(Action item)
Report how many lines in the records below contain the word "pushes". Give only the number.

>>>

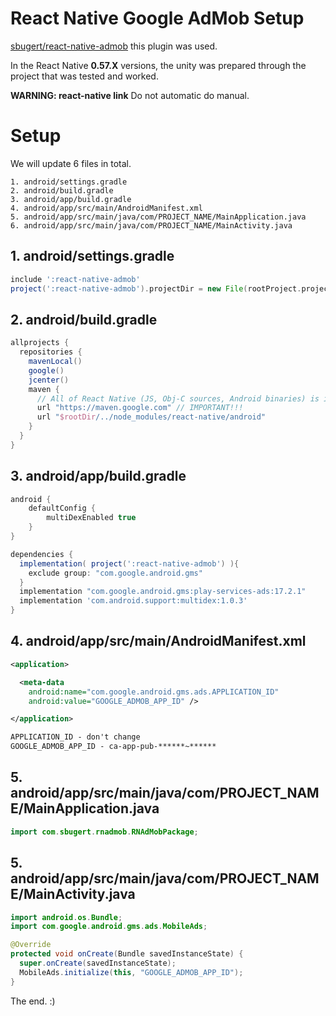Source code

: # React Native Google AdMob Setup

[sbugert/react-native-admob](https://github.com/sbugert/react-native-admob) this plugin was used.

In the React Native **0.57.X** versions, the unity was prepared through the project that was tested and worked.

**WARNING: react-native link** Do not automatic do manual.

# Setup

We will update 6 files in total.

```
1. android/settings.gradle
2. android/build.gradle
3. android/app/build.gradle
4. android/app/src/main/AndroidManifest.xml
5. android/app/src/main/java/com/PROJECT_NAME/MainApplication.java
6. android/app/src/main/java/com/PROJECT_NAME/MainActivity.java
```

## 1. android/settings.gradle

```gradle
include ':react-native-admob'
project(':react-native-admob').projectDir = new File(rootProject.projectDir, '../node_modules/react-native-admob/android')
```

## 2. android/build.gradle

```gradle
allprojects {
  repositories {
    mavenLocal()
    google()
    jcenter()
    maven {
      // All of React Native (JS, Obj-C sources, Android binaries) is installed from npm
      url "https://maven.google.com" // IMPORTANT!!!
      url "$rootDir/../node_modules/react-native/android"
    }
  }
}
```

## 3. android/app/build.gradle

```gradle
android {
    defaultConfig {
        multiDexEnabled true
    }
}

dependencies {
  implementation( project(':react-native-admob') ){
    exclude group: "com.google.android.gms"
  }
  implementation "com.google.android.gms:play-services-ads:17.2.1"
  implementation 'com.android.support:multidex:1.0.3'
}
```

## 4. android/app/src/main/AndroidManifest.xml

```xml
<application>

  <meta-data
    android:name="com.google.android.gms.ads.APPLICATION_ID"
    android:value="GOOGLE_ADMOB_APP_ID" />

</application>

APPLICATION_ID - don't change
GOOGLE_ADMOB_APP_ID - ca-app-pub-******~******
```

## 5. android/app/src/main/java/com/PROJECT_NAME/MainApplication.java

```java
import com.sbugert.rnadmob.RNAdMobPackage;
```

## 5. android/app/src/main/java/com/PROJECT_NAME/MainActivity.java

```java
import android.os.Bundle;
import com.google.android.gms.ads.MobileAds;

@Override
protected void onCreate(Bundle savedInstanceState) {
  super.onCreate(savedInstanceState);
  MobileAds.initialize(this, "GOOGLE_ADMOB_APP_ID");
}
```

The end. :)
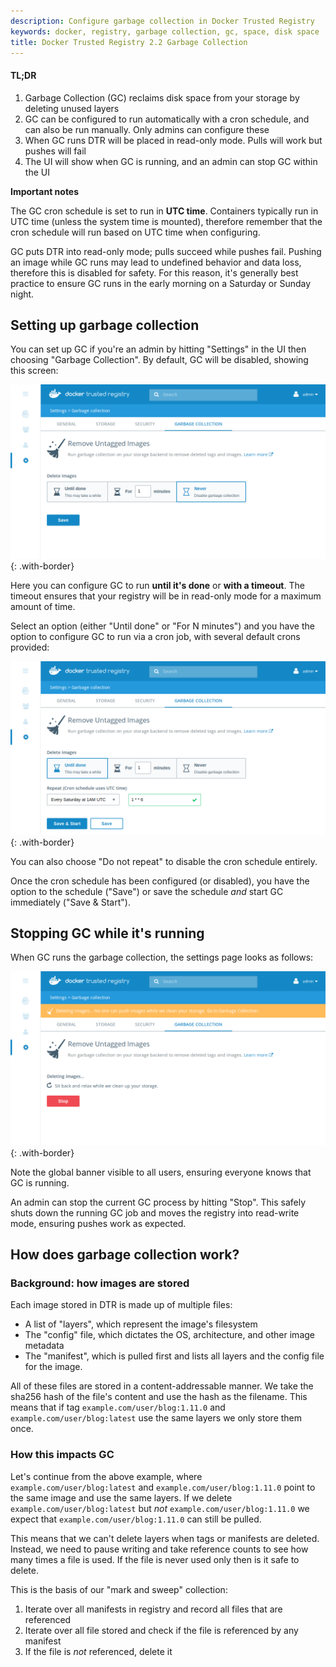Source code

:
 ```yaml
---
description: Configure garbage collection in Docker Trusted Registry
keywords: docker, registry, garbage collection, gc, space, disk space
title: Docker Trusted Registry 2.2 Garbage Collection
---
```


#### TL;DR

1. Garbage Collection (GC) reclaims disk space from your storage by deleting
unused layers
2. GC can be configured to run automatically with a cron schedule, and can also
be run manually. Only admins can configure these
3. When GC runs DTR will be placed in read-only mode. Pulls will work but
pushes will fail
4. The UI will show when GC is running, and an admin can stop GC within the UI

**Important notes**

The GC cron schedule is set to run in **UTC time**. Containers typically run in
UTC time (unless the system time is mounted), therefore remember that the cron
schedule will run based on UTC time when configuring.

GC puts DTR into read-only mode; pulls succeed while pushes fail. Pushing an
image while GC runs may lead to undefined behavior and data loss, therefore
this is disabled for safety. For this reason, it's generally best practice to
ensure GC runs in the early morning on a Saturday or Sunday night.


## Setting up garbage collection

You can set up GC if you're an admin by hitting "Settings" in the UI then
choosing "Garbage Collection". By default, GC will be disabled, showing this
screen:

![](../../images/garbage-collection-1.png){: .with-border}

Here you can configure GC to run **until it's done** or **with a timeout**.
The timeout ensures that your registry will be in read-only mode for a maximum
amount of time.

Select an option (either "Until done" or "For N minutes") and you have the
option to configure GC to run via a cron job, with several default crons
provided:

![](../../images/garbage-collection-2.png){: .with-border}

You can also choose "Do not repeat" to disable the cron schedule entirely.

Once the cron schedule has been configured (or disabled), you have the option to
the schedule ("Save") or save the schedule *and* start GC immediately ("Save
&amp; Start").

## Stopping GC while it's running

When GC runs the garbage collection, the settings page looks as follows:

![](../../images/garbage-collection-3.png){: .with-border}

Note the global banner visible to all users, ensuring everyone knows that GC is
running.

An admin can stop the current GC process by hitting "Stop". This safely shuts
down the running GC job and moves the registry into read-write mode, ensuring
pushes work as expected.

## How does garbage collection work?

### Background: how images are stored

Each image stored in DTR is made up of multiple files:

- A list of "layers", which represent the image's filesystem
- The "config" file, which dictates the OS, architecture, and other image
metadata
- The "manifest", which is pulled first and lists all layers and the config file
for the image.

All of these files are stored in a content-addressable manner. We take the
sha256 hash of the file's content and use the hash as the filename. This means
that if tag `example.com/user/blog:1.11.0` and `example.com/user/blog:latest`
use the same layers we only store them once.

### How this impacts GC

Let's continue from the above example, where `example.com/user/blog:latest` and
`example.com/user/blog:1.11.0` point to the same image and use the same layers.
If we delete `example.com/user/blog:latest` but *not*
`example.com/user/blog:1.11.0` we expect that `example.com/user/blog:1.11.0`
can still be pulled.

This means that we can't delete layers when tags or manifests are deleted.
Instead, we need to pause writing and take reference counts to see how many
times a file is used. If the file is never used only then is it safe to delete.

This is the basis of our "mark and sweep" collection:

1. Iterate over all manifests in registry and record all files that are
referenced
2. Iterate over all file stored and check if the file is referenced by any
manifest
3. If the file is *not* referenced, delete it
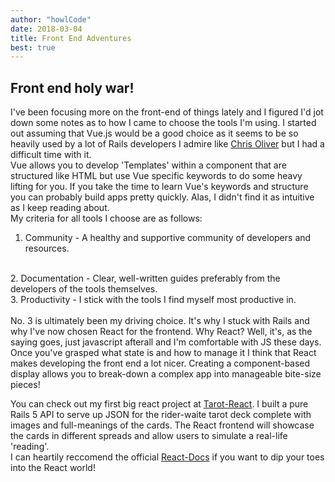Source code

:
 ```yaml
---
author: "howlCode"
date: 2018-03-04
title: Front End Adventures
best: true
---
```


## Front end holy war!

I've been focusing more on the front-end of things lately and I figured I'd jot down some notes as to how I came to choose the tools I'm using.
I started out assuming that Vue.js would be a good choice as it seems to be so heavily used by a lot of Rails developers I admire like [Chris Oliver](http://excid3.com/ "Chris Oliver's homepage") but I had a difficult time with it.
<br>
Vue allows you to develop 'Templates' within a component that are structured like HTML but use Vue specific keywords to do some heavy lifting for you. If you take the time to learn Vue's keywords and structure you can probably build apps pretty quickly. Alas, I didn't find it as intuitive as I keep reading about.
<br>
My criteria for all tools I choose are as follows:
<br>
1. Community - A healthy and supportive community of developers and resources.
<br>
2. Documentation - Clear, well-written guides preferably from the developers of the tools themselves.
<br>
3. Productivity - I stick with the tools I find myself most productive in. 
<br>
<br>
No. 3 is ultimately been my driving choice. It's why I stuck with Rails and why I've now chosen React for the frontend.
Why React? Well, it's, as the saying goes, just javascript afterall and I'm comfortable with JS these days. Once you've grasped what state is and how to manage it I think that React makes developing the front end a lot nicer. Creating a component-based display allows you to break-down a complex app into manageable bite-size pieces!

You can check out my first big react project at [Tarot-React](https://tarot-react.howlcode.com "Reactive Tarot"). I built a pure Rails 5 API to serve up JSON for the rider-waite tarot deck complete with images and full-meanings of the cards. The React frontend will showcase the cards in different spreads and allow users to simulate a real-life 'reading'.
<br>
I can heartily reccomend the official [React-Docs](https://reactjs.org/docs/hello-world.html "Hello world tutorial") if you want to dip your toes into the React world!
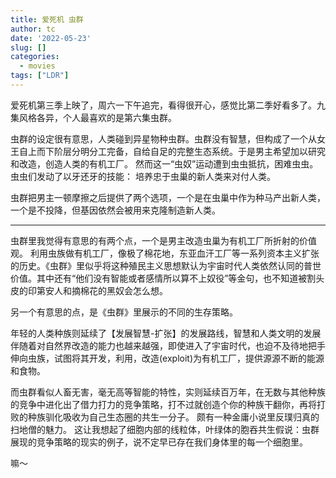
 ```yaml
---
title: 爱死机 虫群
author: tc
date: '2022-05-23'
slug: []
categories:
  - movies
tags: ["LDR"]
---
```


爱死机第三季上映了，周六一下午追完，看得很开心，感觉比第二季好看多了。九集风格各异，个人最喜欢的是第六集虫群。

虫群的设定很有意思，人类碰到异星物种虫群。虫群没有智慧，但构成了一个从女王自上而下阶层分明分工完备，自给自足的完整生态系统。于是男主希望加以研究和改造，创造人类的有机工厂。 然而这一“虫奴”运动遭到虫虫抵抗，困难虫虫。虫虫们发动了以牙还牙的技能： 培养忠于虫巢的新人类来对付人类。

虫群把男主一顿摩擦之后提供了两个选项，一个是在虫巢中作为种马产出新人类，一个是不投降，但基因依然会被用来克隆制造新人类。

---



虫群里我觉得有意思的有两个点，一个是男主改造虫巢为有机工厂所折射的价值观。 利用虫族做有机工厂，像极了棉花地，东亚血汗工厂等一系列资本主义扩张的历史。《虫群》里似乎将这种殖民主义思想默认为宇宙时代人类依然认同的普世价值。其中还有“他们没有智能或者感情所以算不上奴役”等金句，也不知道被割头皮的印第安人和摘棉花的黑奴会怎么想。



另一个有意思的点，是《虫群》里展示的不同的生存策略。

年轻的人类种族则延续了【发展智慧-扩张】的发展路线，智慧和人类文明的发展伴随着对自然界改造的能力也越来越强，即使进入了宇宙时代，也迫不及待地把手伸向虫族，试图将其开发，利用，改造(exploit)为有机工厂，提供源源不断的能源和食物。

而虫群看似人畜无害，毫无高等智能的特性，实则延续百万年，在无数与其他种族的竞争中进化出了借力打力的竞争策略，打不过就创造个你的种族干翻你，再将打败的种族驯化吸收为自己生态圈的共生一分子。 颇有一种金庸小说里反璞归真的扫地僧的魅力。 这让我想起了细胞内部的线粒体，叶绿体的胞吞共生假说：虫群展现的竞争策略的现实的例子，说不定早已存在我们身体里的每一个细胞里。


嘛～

<<<

(Exercise solution)
3